Assim, do ponto de vista da fundamentação jurídica, não se acolhe integralmente a posição do Tribunal a quo.

Resta, no entanto, aferir se, ainda assim, a decisão de extinção da instância por inutilidade superveniente da lide se encontra ou não correta, atentos os elementos juntos aos autos.

Apreciemos cada uma das situações separadamente.

III.A.1. Quanto aos juros

Como já referimos, não se acompanha o entendimento do Tribunal a quo, no sentido de que o requerido não abrangia as liquidações de juros compensatórios.

No entanto, apesar de com diferente fundamentação, consideramos que a decisão proferida pelo Tribunal a quo se deve manter, porquanto, como resulta provado, ao longo de todo o processo, com os diversos requerimentos apresentados pela Recorrida e notificados à Recorrente, foram remetidas não só as cópias das liquidações de imposto, mas também as dos respetivos juros compensatórios, atinentes aos períodos abrangidos no RIT a que já nos referimos, além de ter sido informado que inexistia qualquer liquidação de juros atinente ao mês de abril de 2006 (cfr. factos 4. a 7.).

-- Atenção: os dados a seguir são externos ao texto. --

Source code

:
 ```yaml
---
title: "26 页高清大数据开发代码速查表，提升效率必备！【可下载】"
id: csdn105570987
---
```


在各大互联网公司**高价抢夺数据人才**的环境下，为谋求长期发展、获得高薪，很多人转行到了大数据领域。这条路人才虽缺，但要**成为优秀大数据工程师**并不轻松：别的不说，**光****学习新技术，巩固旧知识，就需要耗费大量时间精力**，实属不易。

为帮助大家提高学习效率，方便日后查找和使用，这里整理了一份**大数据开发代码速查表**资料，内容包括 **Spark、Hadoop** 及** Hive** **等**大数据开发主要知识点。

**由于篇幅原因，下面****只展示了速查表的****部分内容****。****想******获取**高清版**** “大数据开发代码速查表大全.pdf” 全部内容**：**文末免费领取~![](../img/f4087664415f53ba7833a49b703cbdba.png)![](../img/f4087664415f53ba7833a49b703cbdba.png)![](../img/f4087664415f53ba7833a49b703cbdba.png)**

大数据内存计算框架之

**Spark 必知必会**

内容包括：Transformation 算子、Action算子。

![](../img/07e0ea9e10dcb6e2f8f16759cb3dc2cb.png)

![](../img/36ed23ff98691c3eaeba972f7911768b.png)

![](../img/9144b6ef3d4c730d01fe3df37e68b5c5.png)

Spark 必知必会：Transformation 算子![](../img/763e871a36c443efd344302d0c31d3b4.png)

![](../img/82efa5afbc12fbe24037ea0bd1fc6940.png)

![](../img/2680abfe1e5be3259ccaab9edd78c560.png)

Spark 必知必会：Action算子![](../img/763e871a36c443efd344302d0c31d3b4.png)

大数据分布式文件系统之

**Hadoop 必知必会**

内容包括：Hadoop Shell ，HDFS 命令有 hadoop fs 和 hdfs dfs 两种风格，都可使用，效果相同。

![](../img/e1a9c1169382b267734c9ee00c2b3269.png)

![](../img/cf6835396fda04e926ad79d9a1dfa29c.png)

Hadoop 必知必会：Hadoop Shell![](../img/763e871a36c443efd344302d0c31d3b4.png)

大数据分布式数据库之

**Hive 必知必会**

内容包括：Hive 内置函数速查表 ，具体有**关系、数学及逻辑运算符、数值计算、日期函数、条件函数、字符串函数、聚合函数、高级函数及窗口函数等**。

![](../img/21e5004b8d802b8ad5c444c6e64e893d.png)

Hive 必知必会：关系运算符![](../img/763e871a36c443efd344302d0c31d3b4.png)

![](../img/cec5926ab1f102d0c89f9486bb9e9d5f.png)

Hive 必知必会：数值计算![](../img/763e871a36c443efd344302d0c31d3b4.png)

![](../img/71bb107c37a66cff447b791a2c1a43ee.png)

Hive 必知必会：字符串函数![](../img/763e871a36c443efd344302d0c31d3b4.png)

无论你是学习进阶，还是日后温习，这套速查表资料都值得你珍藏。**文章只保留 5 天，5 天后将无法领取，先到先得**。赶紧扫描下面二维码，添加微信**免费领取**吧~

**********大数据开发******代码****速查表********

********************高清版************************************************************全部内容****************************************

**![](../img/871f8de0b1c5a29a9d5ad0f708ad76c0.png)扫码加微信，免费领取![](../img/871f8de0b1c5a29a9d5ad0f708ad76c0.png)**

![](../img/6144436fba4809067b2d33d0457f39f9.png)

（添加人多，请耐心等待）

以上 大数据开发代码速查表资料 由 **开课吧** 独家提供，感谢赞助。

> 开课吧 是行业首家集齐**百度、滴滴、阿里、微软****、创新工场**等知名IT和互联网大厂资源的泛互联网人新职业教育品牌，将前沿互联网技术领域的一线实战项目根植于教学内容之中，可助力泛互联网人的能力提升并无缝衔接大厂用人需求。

Como tal, ao longo do processo, a pretensão da Recorrente foi satisfeita, pelo que, à data da prolação da sentença, se verificava inutilidade superveniente da lide nessa parte, não lhe assistindo, pois, razão.

III.A.2. Quanto às demonstrações de acerto de contas

No tocante às demonstrações de acerto de contas, a solução não será diferente.

Sendo certo que a Recorrida, com as suas contra-alegações, juntou documentos atinentes a tais demonstrações e que a Recorrente considerou que os mesmos satisfaziam a sua pretensão, o certo é que tais documentos já constavam dos autos e foram notificados à Recorrente, como resulta de 7. a 10. do probatório.

Assim, também nesta parte, ao longo do processo, a pretensão da Recorrente foi satisfeita, pelo que, à data da prolação da sentença, se verificava inutilidade superveniente da lide nessa parte, não lhe assistindo, pois, razão.

Como tal, carece de razão a Recorrente, apesar de com a presente fundamentação.

IV. DECISÃO

Face ao exposto, acorda-se em conferência na 2.ª Subsecção de Contencioso Tributário do Tribunal Central Administrativo Sul:

a) Negar provimento ao recurso;

b) Custas pela Recorrente;

c) Registe e notifique.


Lisboa, 24 de março de 2022

(Tânia Meireles da Cunha)

(Susana Barreto)

(Patrícia Manuel Pires)


__________________________
(1) Cfr. António dos Santos Abrantes Geraldes, Recursos no Novo Código de Processo Civil, 5.ª Edição, Almedina, Coimbra, 2018, p. 169.
(2) V., a título exemplificativo, o Acórdão deste TCAS, de 27.04.2017 (Processo: 638/09.0BESNT) e ampla doutrina e jurisprudência no mesmo mencionada.